What you return must be an exact copy of the lines in the listing below between the line holding "iv_165 | 1.132546093114745" and the line holding "iv_174 | 5.169000894770294", inclusive, and nothing more.
# # # #
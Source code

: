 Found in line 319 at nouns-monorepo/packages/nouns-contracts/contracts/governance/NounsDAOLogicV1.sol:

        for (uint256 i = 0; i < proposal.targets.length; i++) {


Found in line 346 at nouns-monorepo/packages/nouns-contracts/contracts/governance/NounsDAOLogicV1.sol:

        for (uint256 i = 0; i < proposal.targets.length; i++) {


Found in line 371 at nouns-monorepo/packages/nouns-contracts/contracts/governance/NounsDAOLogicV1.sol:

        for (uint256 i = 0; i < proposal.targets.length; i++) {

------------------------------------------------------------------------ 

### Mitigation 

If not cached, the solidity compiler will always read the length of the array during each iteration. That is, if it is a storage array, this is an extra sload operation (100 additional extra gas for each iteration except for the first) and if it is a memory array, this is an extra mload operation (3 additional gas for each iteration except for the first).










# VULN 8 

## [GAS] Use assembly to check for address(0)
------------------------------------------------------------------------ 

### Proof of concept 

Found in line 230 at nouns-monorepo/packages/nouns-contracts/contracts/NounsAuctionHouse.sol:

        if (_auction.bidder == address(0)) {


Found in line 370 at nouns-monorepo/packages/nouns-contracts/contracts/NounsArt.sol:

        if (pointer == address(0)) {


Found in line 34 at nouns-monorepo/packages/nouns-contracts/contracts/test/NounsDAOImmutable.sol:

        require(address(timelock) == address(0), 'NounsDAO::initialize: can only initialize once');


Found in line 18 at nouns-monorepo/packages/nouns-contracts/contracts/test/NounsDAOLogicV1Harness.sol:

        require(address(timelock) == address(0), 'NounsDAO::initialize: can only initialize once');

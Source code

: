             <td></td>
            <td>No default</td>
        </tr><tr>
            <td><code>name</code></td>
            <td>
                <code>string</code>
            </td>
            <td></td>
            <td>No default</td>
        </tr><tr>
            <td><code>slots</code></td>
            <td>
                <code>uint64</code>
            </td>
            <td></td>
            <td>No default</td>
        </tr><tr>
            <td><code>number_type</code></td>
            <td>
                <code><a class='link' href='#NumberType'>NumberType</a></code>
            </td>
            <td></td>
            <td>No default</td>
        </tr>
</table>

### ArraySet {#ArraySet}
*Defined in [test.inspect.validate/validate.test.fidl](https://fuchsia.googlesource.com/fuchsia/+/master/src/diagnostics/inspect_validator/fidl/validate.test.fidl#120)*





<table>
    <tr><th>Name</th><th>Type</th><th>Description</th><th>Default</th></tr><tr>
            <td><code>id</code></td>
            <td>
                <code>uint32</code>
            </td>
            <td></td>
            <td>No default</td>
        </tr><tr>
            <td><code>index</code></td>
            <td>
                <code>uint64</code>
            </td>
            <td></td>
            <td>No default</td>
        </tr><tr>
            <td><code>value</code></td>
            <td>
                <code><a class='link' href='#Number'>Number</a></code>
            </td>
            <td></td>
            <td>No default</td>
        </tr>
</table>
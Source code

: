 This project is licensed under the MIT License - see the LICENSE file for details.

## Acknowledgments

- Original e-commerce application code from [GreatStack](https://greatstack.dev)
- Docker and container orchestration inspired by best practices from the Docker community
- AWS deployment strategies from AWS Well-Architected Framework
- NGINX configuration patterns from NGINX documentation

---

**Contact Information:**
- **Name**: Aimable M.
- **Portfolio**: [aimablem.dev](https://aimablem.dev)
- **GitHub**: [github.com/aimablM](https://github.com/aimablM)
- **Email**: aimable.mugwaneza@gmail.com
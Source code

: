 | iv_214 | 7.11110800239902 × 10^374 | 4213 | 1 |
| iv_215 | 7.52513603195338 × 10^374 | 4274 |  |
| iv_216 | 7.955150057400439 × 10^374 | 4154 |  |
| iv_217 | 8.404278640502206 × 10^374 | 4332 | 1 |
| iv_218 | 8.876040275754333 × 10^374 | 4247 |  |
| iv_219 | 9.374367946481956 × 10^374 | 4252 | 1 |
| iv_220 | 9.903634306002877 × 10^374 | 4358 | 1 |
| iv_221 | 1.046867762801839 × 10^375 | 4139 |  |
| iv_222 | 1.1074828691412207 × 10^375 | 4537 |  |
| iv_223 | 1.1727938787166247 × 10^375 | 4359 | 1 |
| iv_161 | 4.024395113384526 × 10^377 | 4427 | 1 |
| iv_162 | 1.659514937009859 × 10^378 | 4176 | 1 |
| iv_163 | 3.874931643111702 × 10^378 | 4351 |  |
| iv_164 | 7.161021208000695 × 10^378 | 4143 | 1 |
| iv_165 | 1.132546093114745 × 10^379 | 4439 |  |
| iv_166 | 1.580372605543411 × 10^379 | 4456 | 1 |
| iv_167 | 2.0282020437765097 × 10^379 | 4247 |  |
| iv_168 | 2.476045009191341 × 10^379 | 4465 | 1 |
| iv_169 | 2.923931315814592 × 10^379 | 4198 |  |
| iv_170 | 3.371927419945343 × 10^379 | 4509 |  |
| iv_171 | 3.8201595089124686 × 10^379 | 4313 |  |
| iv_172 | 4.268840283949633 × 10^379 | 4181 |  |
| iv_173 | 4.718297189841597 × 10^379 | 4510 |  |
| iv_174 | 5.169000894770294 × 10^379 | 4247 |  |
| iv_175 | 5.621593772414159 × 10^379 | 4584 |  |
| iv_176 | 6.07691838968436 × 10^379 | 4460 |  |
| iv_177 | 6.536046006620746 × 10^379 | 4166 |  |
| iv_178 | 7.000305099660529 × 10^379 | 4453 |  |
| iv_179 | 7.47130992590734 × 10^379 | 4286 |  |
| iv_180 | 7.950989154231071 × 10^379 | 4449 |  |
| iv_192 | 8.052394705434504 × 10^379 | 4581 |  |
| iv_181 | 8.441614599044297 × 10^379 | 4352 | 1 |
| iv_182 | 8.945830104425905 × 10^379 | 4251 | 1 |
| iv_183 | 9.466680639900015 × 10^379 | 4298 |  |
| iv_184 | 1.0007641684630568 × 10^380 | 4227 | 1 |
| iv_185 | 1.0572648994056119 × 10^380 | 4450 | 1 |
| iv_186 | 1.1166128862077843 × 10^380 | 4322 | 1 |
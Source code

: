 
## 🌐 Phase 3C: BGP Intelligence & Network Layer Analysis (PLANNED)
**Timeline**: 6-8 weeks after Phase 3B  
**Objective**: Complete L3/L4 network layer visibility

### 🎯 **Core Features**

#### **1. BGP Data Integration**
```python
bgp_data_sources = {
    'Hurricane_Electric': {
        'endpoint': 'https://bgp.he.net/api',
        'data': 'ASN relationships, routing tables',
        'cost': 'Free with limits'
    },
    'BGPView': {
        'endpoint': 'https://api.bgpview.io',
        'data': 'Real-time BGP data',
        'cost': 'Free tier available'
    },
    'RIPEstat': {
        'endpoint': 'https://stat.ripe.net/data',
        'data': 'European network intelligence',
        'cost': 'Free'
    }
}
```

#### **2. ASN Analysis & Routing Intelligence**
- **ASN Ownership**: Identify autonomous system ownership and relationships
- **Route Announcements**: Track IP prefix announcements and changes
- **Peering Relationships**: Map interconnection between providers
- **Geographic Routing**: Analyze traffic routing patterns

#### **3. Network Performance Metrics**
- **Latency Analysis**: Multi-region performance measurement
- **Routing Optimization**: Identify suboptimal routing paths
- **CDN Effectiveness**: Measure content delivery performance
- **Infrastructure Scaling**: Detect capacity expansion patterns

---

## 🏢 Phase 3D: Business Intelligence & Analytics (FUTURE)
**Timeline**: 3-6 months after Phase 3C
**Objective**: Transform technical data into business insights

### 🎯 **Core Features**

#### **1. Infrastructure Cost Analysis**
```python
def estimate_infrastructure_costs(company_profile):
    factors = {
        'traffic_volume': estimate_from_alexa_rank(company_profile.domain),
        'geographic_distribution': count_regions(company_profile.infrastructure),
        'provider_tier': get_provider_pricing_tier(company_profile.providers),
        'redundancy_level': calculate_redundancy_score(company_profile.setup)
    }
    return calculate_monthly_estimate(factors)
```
# # # #
▶ _Answer to this task_
| iv_165 | 1.132546093114745 × 10^379 | 4439 |  |
| iv_166 | 1.580372605543411 × 10^379 | 4456 | 1 |
| iv_167 | 2.0282020437765097 × 10^379 | 4247 |  |
| iv_168 | 2.476045009191341 × 10^379 | 4465 | 1 |
| iv_169 | 2.923931315814592 × 10^379 | 4198 |  |
| iv_170 | 3.371927419945343 × 10^379 | 4509 |  |
| iv_171 | 3.8201595089124686 × 10^379 | 4313 |  |
| iv_172 | 4.268840283949633 × 10^379 | 4181 |  |
| iv_173 | 4.718297189841597 × 10^379 | 4510 |  |
| iv_174 | 5.169000894770294 × 10^379 | 4247 |  |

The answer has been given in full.